Otro problema importante también, está representado por las infecciones de hongos en las uñas, una condición que no es tratable quirúrgicamente, ya que la eliminación de la uña no destruiría el hongo.

Ventajas de la pedicura médica en podología

  • La principal e indiscutible ventaja de la pedicura médica es su seguridad y pureza higiénica. Por otra parte, las boquillas especializadas de la máquina en diferentes tamaños permiten el tratamiento de la zona más complicada de los pies - el espacio interdigital, área del rodillo periungual y alcance.
  • Los pies no se calientan con el vapor del agua, pero se tratan con un ablandador especial que facilita la eliminación de solamente una capa de la piel.
  • Los discos de las boquillas de la máquina no causan ninguna molestia durante el procedimiento.
  • La pedicura médica es la mejor manera de tratar a los pacientes que sufren de diabetes. Esta enfermedad causa graves pérdidas de circulación de la sangre que disminuye el umbral de sensibilidad del pie (tanto el dolor y la temperatura).
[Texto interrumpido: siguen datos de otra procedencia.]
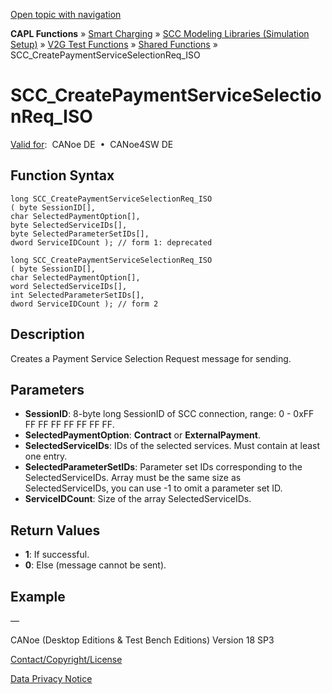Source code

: [Open topic with navigation](../../../../../CANoeDEFamily.htm#Topics/CAPLFunctions/SmartCharging/Functions/CAPLfunctionSCCCreatePaymentServiceSelectionReqISO.md)

**CAPL Functions** » [Smart Charging](../CAPLFunctionsSmartChargingOverview.md) » [SCC Modeling Libraries (Simulation Setup)](../CAPLFunctionsSmartChargingOverview.md#BMNodeayerDLL) » [V2G Test Functions](../CAPLFunctionsSmartChargingOverview.md#V2GTestISO) » [Shared Functions](../CAPLFunctionsSmartChargingOverview.md#V2GTestISO) » SCC_CreatePaymentServiceSelectionReq_ISO

# SCC_CreatePaymentServiceSelectionReq_ISO

[Valid for](../../../Shared/FeatureAvailability.md):  CANoe DE  •  CANoe4SW DE

## Function Syntax

```plaintext
long SCC_CreatePaymentServiceSelectionReq_ISO 
( byte SessionID[], 
char SelectedPaymentOption[], 
byte SelectedServiceIDs[], 
byte SelectedParameterSetIDs[], 
dword ServiceIDCount ); // form 1: deprecated
```

```plaintext
long SCC_CreatePaymentServiceSelectionReq_ISO 
( byte SessionID[], 
char SelectedPaymentOption[], 
word SelectedServiceIDs[], 
int SelectedParameterSetIDs[], 
dword ServiceIDCount ); // form 2
```

## Description

Creates a Payment Service Selection Request message for sending.

## Parameters

- **SessionID**: 8-byte long SessionID of SCC connection, range: 0 - 0xFF FF FF FF FF FF FF FF.
- **SelectedPaymentOption**: **Contract** or **ExternalPayment**.
- **SelectedServiceIDs**: IDs of the selected services. Must contain at least one entry.
- **SelectedParameterSetIDs**: Parameter set IDs corresponding to the SelectedServiceIDs. Array must be the same size as SelectedServiceIDs, you can use -1 to omit a parameter set ID.
- **ServiceIDCount**: Size of the array SelectedServiceIDs.

## Return Values

- **1**: If successful.
- **0**: Else (message cannot be sent).

## Example

—

CANoe (Desktop Editions & Test Bench Editions) Version 18 SP3

[Contact/Copyright/License](../../../Shared/ContactCopyrightLicense.md)

[Data Privacy Notice](https://www.vector.com/int/en/company/get-info/privacy-policy/)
Por lo tanto, hay un alto riesgo de sufrir lesiones por una pedicura clásica, especialmente si se realiza en el hogar. Una pedicura médica excluye completamente ese riesgo. Por otra parte, el podólogo recomendará tratamientos apropiados para los pies de los diabéticos.
  • Con una pedicura médica se garantiza una perfecta resolución de problemas como lo son las uñas encarnadas, los callos y el engrosamiento de la uña.

Por qué la pedicura médica

Según algunos podólogos, son muchas las condiciones que afectan y se relaciones con problemas del pies, las que se pueden prevenir.

Pedicura médica en el podólogo

El cuidado de los pies es realmente muy importante, y es primordial tener cuidado de los lugares que se escogen para acceder a estos servicios, ya que existe un peligro potencial. Por ejemplo, si el equipo que se utiliza no es estéril, no ha sido objeto de un procedimiento de esterilización, puede conducir a una infección de hongos, entre una amplia serie de posibles riesgos para la salud.

En términos generales, la infección por hongos no resulta ser mortal en la mayoría de los casos, pero es muy difícil de resolver y muchas veces no se solucionará la infección con un solo tratamiento. Es una condición muy molesta de tratar. Los pies con hongos pueden picar mucho y ser muy malolientes, además la piel puede pelarse exageradamente, dejando incluso el tejido en carne viva y grietas muy dolorosas.

El problema más grave surge cuando las personas con enfermedades como diabetes o condiciones de salud que requieren medicamentos anticoagulantes como aspirina, warfarina, etc. no tienen acceso a un entorno estéril, y acuden a lugares que no son higiénicas. Si una persona con esta enfermedad se corta, el flujo sanguíneo corre muy rápido y es difícil de detener la hemorragia.

Además, si una persona con enfermedades como la hepatitis o el VIH, frecuentó recientemente algún salón no higiénico, y se cortó con el mismo instrumento que se utiliza a diario, el riesgo de contaminación cruzada o infección es muy probable.